Many countries have already moved to a healthcare system that is based on at least semi-free-market insurance. Netherlands is a fairly successful example. But if you don’t want to die of old age (or lack of healthcare) while placing your hope in politicians, you need to go for alternatives that don’t depend on the government monopoly on law and justice.

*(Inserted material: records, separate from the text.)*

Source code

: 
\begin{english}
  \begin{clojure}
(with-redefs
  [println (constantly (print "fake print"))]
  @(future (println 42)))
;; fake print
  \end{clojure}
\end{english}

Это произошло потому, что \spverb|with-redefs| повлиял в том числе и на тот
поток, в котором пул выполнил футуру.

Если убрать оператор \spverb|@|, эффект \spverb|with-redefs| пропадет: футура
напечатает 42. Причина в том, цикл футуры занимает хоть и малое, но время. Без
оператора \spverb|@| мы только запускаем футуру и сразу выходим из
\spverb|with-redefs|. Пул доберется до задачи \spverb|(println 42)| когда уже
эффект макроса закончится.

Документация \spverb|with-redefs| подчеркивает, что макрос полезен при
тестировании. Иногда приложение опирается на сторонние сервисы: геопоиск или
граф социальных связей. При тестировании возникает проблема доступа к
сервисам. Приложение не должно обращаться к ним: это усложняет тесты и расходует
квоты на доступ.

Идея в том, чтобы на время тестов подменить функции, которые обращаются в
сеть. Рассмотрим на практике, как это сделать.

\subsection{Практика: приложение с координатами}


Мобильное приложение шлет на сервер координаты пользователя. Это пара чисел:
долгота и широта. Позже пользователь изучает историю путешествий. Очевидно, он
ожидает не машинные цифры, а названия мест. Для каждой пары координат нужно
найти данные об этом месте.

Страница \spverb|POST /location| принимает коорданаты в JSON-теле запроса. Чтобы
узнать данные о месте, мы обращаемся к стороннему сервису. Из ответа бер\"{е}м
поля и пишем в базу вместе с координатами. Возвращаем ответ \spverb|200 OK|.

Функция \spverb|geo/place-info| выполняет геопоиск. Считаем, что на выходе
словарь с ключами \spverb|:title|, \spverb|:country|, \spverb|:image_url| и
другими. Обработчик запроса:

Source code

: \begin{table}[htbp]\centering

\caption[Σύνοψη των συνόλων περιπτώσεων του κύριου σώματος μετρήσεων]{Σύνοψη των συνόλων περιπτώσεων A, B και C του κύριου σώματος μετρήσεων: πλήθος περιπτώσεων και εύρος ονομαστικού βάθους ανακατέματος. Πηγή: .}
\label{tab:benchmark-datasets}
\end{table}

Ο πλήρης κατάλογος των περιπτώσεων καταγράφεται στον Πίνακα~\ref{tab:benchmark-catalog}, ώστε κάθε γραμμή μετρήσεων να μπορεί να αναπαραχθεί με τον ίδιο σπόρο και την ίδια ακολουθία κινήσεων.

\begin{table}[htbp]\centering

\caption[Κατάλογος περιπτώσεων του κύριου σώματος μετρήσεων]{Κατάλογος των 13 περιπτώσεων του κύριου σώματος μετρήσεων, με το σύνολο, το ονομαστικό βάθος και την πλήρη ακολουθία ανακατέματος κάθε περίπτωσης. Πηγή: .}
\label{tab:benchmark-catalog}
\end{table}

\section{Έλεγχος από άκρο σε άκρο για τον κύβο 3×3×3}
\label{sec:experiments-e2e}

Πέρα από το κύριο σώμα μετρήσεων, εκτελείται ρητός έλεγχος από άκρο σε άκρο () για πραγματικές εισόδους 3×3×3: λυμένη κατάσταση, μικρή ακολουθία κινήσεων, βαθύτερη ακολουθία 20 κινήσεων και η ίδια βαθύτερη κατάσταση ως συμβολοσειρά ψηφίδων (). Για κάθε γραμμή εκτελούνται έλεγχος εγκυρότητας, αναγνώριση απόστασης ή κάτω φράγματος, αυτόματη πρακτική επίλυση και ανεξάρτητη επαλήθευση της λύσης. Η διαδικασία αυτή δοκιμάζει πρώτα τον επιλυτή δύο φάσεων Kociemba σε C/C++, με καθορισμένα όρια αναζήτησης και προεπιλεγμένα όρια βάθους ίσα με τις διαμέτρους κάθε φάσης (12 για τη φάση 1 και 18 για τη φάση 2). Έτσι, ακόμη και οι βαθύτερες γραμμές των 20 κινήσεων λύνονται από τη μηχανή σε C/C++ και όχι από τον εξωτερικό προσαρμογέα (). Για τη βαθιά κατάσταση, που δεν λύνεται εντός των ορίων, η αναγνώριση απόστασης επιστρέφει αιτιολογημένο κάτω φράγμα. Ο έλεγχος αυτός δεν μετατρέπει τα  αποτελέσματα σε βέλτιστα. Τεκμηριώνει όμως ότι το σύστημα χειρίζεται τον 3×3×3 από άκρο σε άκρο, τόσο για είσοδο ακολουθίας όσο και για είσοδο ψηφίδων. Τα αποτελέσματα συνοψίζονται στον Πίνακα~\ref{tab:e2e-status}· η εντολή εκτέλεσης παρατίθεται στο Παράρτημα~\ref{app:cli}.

Augur is one of the few such systems out there. It’s a blockchain-based prediction market, which can also function as insurance. For example:
Imagine a Chilean farmer whose livelihood depends on rainfall. He could protect his family from drought by creating a market forecasting rainfall, and betting on a low amount. If it ends up raining, great. But if it doesn’t, he still ‘makes it rain’ on Augur where he earns a payout from his hedge. Traditionally it would cost millions of dollars to start a market like this. With Augur it could be a few bucks. — Ben Davidow
A pre-designated reporter will report on the outcome of the prediction on the Ethereum blockchain. You can appeal to the “supreme court”: a jury that consists of all Augur crypto token holders around the world, who then vote on the resolution. There are incentives in place to ensure truthful reporting, appealing and voting.
Or you could have mutual insurance pools where participants trust each other and process claims together. For governance, you could use multi-signature Bitcoin wallets: for example, 3 out of 5 participants would be required to approve a claim and move the funds. Pools could be formed by individuals as well as retail insurers. Pools could buy reinsurance from reputable super-pools that the end user can always appeal their claims to.
Or it could be something else, like Etherisc.
Economy of scale is needed to get the most out of any insurance system. You need enough capital to hire (or incentivise) people who find, quantify and mitigate even the smallest of risks. That capital eagerly awaits opportunities in the crypto world if you just present a good value proposal: say, yearly interest for your bitcoins at a reasonable risk.
Free market insurance can help us predict and prepare for the future, and even persuade it. Whether you worry about the ills of capitalism or the government’s inability to help us, there’s a solution waiting out there: free market insurance.